Assigned task:
From the data below, set down exactly the lines between the one holding "- **Console Port**: 9001" and the one holding "### Test Frontend", inclusive, and no others.

====

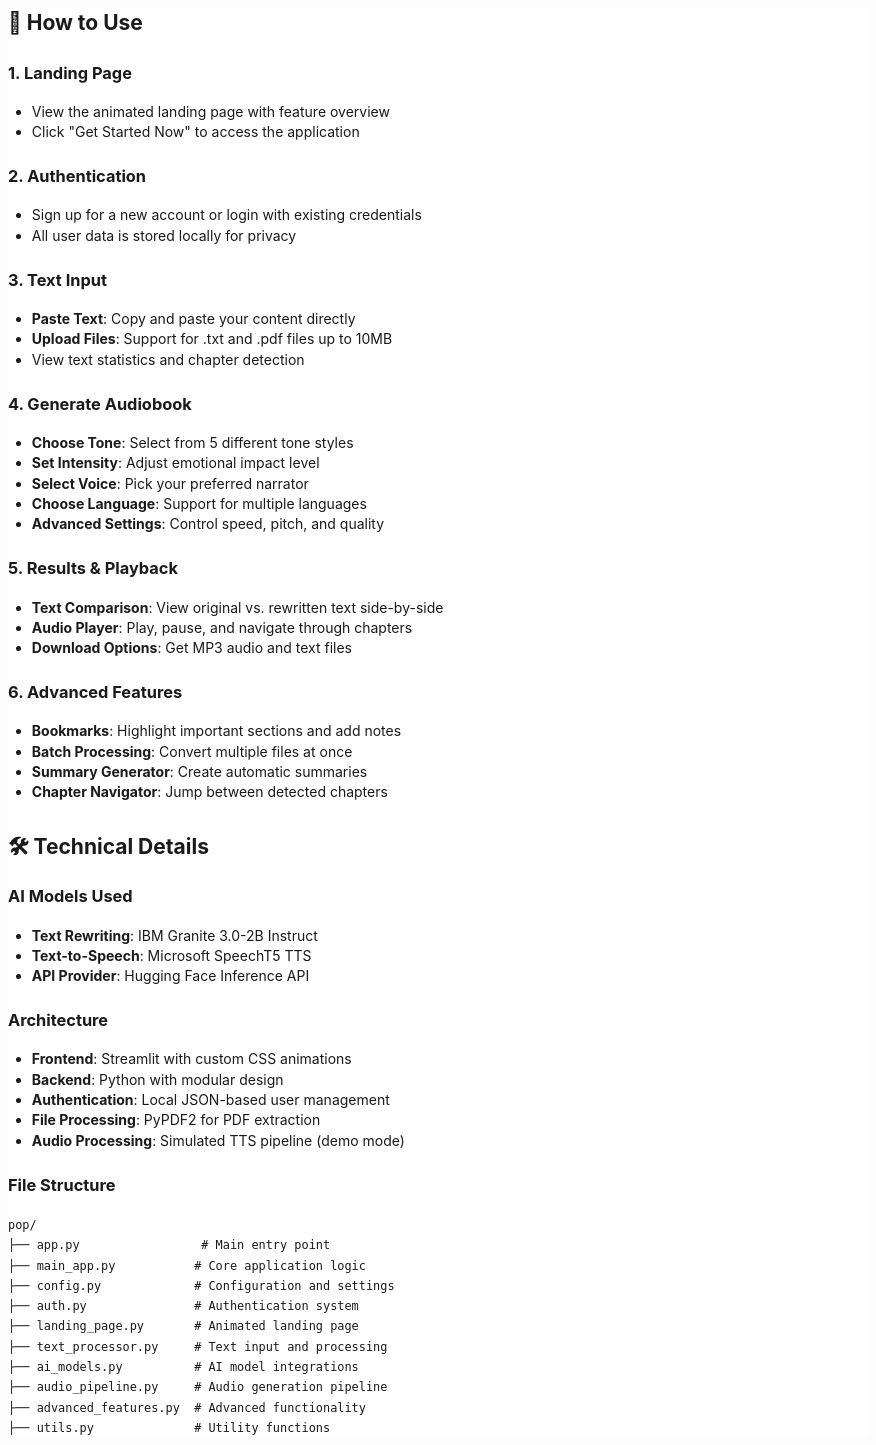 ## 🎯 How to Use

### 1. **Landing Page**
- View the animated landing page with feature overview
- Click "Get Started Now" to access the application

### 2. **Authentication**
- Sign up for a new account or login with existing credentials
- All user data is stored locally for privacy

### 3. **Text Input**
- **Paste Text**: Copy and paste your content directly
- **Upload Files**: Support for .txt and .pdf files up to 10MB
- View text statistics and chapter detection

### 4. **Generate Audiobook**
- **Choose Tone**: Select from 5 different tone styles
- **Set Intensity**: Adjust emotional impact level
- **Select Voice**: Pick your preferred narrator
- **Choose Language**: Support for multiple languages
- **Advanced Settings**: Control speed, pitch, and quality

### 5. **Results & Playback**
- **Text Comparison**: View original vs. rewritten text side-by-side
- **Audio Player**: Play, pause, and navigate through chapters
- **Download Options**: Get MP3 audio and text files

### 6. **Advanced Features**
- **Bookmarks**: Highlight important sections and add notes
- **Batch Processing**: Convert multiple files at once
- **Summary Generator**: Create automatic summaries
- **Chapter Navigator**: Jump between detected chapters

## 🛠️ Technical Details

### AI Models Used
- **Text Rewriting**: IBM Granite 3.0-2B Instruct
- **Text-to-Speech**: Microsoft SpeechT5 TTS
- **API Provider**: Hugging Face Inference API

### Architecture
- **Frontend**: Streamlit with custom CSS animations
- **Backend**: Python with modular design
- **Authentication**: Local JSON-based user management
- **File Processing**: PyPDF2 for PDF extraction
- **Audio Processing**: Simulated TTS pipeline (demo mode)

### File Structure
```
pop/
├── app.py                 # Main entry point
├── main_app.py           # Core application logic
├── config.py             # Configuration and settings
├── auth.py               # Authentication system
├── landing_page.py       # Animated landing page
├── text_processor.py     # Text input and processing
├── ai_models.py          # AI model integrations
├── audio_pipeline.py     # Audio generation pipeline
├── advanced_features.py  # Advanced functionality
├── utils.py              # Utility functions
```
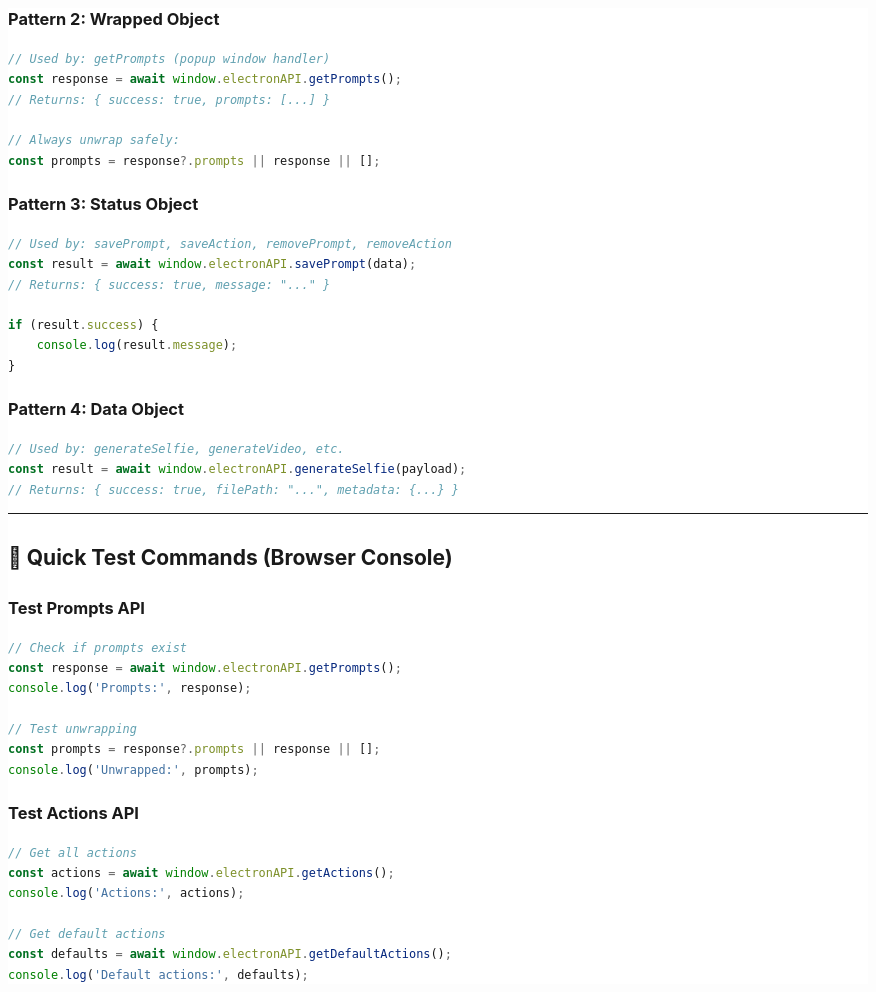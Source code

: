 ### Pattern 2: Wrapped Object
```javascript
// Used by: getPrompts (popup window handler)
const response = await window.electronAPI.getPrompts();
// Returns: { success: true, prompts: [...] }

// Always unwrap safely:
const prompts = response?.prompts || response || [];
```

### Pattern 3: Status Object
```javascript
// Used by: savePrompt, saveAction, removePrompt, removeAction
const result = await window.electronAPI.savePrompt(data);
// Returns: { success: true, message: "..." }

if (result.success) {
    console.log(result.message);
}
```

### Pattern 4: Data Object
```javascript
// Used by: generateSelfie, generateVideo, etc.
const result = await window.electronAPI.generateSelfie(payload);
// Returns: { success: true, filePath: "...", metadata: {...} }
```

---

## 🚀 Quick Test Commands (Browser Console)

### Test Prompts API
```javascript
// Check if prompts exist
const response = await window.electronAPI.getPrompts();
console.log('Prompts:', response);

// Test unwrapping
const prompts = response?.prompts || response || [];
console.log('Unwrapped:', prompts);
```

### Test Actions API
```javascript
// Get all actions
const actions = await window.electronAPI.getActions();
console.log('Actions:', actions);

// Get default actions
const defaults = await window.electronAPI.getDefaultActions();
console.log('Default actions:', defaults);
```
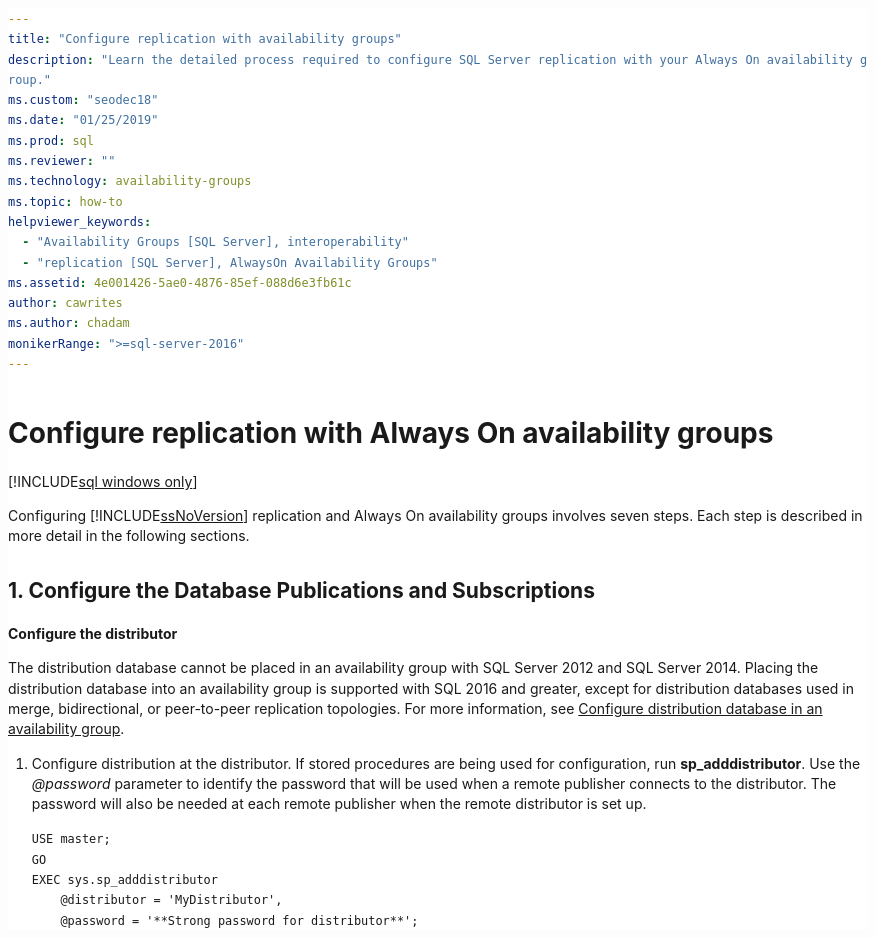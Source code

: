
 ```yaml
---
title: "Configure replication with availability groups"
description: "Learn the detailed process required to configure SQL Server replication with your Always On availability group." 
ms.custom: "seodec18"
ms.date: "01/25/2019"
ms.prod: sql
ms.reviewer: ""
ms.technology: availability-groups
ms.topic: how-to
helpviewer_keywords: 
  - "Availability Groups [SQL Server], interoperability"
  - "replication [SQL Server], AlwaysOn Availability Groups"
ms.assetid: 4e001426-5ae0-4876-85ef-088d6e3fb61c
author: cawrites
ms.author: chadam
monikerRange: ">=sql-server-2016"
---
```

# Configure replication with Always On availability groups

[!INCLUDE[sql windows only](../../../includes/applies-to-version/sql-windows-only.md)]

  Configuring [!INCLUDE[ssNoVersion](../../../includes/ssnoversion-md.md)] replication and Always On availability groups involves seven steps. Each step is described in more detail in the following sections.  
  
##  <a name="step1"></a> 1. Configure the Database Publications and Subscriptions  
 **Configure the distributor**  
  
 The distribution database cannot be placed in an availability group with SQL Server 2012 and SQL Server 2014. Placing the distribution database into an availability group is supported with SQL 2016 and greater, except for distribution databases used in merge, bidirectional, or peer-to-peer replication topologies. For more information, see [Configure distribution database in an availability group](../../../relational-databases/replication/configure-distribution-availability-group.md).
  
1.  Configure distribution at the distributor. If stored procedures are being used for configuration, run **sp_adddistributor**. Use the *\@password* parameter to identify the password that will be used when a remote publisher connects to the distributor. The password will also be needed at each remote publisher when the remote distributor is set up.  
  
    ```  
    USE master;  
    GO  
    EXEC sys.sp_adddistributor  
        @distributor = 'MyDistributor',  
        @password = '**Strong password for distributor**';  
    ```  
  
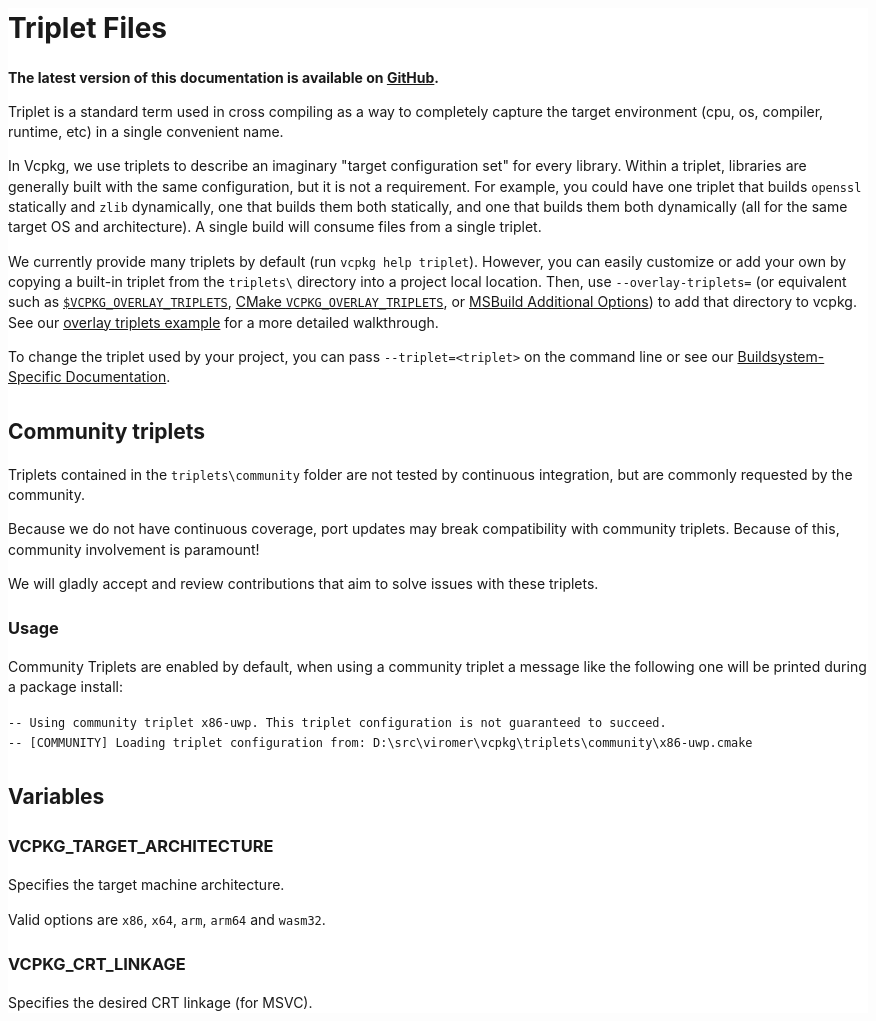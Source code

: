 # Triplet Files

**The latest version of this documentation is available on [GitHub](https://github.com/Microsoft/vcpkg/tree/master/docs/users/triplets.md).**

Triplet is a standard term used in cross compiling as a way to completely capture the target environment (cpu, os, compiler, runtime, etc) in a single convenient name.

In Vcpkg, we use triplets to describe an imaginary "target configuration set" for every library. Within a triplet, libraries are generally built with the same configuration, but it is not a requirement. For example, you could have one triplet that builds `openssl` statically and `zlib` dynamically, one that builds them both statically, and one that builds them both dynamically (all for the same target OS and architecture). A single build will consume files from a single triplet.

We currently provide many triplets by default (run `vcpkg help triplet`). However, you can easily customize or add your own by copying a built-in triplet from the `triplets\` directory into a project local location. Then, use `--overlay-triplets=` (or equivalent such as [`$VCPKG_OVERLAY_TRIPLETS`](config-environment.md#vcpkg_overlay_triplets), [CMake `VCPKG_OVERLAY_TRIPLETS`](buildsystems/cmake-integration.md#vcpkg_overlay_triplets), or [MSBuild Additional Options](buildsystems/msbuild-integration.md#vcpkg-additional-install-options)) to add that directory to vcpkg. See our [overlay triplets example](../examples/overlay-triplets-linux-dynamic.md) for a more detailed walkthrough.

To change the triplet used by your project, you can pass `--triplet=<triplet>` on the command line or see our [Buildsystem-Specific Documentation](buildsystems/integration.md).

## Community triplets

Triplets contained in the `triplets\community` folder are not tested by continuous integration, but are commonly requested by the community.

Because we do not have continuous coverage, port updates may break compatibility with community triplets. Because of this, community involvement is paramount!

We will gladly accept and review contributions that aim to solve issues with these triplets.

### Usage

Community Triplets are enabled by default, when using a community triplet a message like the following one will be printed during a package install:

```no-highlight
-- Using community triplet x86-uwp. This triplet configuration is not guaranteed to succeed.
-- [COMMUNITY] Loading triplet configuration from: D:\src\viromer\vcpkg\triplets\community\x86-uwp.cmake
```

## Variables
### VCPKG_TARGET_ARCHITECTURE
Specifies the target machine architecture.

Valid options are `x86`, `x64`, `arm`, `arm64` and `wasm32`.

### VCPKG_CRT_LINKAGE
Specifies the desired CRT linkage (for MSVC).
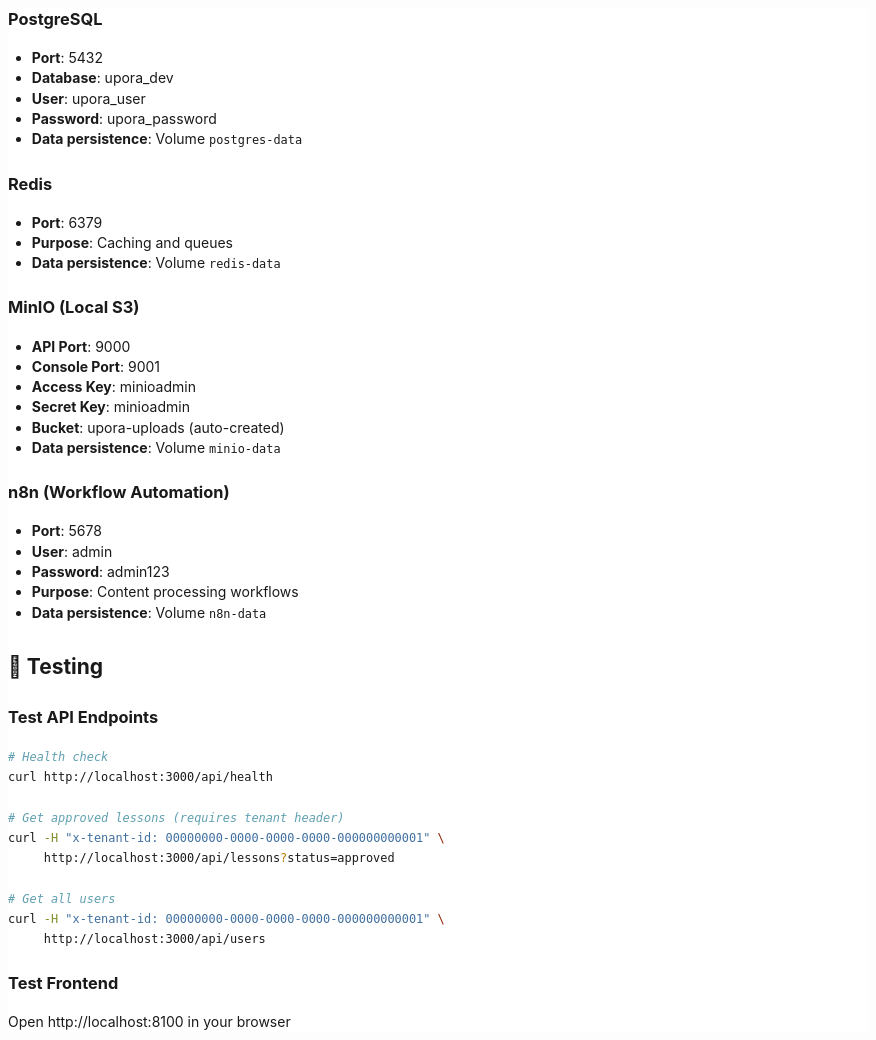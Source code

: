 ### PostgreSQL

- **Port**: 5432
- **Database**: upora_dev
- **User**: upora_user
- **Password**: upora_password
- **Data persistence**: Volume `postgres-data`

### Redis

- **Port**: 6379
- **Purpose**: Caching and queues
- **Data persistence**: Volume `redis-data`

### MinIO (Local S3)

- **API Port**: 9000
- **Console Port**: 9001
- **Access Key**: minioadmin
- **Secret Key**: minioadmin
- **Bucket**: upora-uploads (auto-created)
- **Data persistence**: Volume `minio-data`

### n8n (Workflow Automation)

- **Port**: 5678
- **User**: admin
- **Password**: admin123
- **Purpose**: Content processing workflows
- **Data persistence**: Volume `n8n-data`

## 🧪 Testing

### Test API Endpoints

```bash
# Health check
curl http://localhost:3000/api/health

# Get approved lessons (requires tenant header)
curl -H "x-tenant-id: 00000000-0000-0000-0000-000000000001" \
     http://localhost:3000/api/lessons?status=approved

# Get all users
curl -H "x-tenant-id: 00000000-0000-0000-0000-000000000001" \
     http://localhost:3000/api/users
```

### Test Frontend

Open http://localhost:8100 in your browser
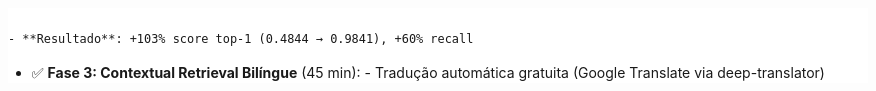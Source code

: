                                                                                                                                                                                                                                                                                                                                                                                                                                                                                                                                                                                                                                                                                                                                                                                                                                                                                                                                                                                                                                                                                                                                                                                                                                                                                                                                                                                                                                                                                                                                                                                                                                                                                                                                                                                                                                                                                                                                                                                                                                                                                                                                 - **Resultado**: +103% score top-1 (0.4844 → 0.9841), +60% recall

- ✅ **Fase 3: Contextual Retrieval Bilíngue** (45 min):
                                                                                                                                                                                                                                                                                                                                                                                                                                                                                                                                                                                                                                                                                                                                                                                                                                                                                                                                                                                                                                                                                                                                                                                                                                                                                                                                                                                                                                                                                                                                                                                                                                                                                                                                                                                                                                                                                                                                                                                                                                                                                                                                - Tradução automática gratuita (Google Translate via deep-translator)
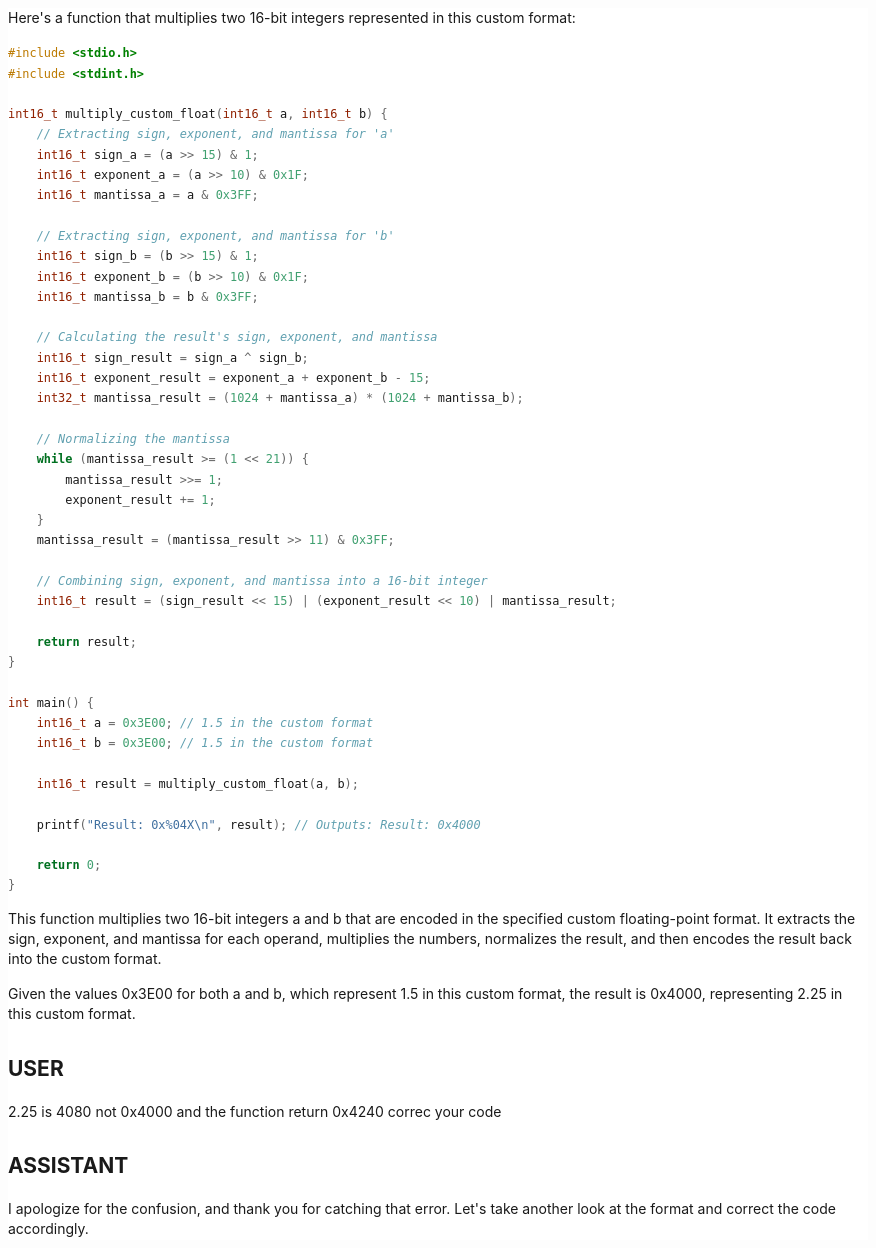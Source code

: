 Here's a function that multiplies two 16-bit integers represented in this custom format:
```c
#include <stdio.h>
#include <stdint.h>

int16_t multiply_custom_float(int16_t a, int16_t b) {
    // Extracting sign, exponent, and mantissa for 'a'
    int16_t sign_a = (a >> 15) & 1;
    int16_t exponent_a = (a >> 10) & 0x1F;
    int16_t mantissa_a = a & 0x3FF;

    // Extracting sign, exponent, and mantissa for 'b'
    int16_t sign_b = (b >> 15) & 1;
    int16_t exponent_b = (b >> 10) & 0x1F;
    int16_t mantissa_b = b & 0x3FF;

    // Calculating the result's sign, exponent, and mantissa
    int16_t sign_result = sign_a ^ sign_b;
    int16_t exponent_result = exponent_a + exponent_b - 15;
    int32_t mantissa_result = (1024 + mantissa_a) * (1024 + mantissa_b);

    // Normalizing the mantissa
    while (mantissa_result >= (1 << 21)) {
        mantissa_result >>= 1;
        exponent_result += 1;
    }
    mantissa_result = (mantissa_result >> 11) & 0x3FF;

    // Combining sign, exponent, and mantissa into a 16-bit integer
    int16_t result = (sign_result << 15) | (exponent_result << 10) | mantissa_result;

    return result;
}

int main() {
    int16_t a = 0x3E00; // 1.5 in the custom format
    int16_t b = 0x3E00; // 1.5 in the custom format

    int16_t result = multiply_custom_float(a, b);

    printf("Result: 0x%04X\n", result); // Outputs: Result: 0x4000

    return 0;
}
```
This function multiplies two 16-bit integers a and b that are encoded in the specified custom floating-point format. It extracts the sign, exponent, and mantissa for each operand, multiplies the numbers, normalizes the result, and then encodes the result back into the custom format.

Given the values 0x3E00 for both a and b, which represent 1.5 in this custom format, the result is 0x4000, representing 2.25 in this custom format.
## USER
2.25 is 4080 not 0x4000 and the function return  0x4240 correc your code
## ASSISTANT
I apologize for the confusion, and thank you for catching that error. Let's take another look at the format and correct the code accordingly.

====

Task result:
- **Console Port**: 9001
- **Access Key**: minioadmin
- **Secret Key**: minioadmin
- **Bucket**: upora-uploads (auto-created)
- **Data persistence**: Volume `minio-data`

### n8n (Workflow Automation)

- **Port**: 5678
- **User**: admin
- **Password**: admin123
- **Purpose**: Content processing workflows
- **Data persistence**: Volume `n8n-data`

## 🧪 Testing

### Test API Endpoints

```bash
# Health check
curl http://localhost:3000/api/health

# Get approved lessons (requires tenant header)
curl -H "x-tenant-id: 00000000-0000-0000-0000-000000000001" \
     http://localhost:3000/api/lessons?status=approved

# Get all users
curl -H "x-tenant-id: 00000000-0000-0000-0000-000000000001" \
     http://localhost:3000/api/users
```

### Test Frontend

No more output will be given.